Is there a polynomial such that $F(p)$ is always divisible by a prime greater than $p$?

Question

Is there an integer-valued polynomial $F$ such that for all prime $p$, $F(p)$ is divisible by a prime greater than $p$? For example, $n^2+1$ doesn't work, since $7^2+1 = 2 \cdot 5^2$. I can see that without loss of generality it can be assumed that $F(0) \ne 0$. Also, it is enough to find a polynomial where the property is true for sufficiently large prime $p$, since we could multiply that polynomial by some prime in the sufficiently large range and fix all the smaller cases.

I think it is possible that there are no such polynomials, is there any good hint for proving this?

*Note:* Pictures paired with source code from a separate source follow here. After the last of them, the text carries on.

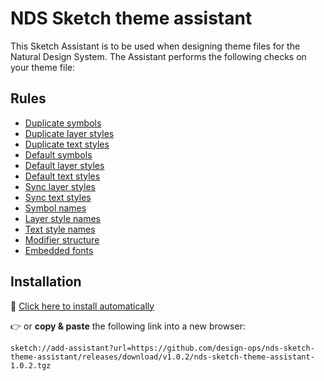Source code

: # NDS Sketch theme assistant

This Sketch Assistant is to be used when designing theme files for the Natural Design System. The Assistant performs the following checks on your theme file:

## Rules

* [Duplicate symbols](./src/rules/duplicate-symbols)
* [Duplicate layer styles](./src/rules/duplicate-layer-styles)
* [Duplicate text styles](./src/rules/duplicate-text-styles)
* [Default symbols](./src/rules/default-symbols)
* [Default layer styles](./src/rules/default-layer-styles)
* [Default text styles](./src/rules/default-text-styles)
* [Sync layer styles](./src/rules/sync-layer-styles)
* [Sync text styles](./src/rules/sync-text-styles)
* [Symbol names](./src/rules/symbol-names)
* [Layer style names](./src/rules/layer-style-names)
* [Text style names](./src/rules/text-style-names)
* [Modifier structure](./src/rules/modifier-structure)
* [Embedded fonts](./src/rules/embed-fonts)

## Installation

:gem: [Click here to install automatically](http://j76.me/me6d)

:point_right: or **copy & paste** the following link into a new browser:

`sketch://add-assistant?url=https://github.com/design-ops/nds-sketch-theme-assistant/releases/download/v1.0.2/nds-sketch-theme-assistant-1.0.2.tgz`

I can't find any solutions to $\text{gpf}(p^4+1) \le p$ for prime $p \le 10000$, where $\text{gpf}$ is the greatest prime factor, but there are plenty for $\text{gpf}(p^3+1) \le p$, for example $\text{gpf}(2971^3+1) = 743 \lt 2971$. So I guess $F(p) = p^4+1$ might be an example. I also checked higher powers for small $p$ and couldn't find solutions there either, so $k \ge 4 \rightarrow \text{gpf}(p^k+1) \gt p$ is plausible.

Answer 1

$$10181^4 + 1 = 2 \cdot 17 \cdot 1657 \cdot 4657 \cdot 5113 \cdot 8009$$

I have many factoring variants. Many of the commands in the following involve string variables, these are used in the versions where the factorization will actually be printed out, but are irrelevant here.

part of file form.h  

#include <iostream>
#include <stdlib.h>
#include <fstream>
#include <sstream>
#include <list>
#include <set>
#include <math.h>
#include <iomanip>
#include <string>
#include <algorithm>
#include <iterator>
#include <gmp.h>
#include <gmpxx.h>
using namespace std;



int  mp_all_prime_factors_below_bound( mpz_class  i, mpz_class bound)
{
  int squarefac = 0;
  string fac;
  fac = " = ";
  mpz_class p = 2;
   mpz_class  temp = i;
  if (temp < 0 )
  {
    temp *= -1;
    fac += " -1 * ";
  }

  if ( 1 == temp) fac += " 1 ";
  if ( temp > 1)
  {
    int primefac = 0;
    while( temp > 1 && p <= bound && p * p <= temp)
    {
      if (temp % p == 0)
      {
        ++primefac;
        if (primefac > 1) fac += " cdot ";
       //  fac += stringify( p) ;
        temp /= p;
        int exponent = 1;
        while (temp % p == 0)
        {
          temp /= p;
          ++exponent;
        } // while p is fac
        if ( exponent > 1)
        {
          fac += "^" ;
          fac += stringify( exponent) ;
          if (p >2) ++squarefac ;
        }
      }  // if p is factor
      ++p;
   // cerr << " temp " << temp << endl;
    } // while p
    if (temp > 1 && primefac >= 1) fac += " ";
    if (temp > 1 && temp < bound * bound  ){ fac += " cdot "; fac +=   temp.get_str()   ;}

       if (temp > 1 && temp >= bound * bound  ){ fac += " cdot mbox{BIG} "; }
    //  if (squarefac) fac += "      WOW " ;
  } // temp > 1
 // cerr << " temp " << temp << endl;
  return ( temp  <= bound ) ;
} // mp_all_prime_factors_below_bound

Answer 2

Probably not, but this might be very hard to prove. For each $\epsilon > 0$ the asymptotic fraction of integers $x<N$ that are multiples of primes $<x^\epsilon$ (a.k.a. "$x^\epsilon$-smooth") is positive, though it decays rapidly with $\epsilon$. (See for instance this Wikipedia page.) So it reasonable to expect that for any polynomial $F$ a positive fraction of primes $p$ will have $F(p)$ a product of primes less than $p$ (choose any positive $\epsilon < 1 \,/ \deg F$).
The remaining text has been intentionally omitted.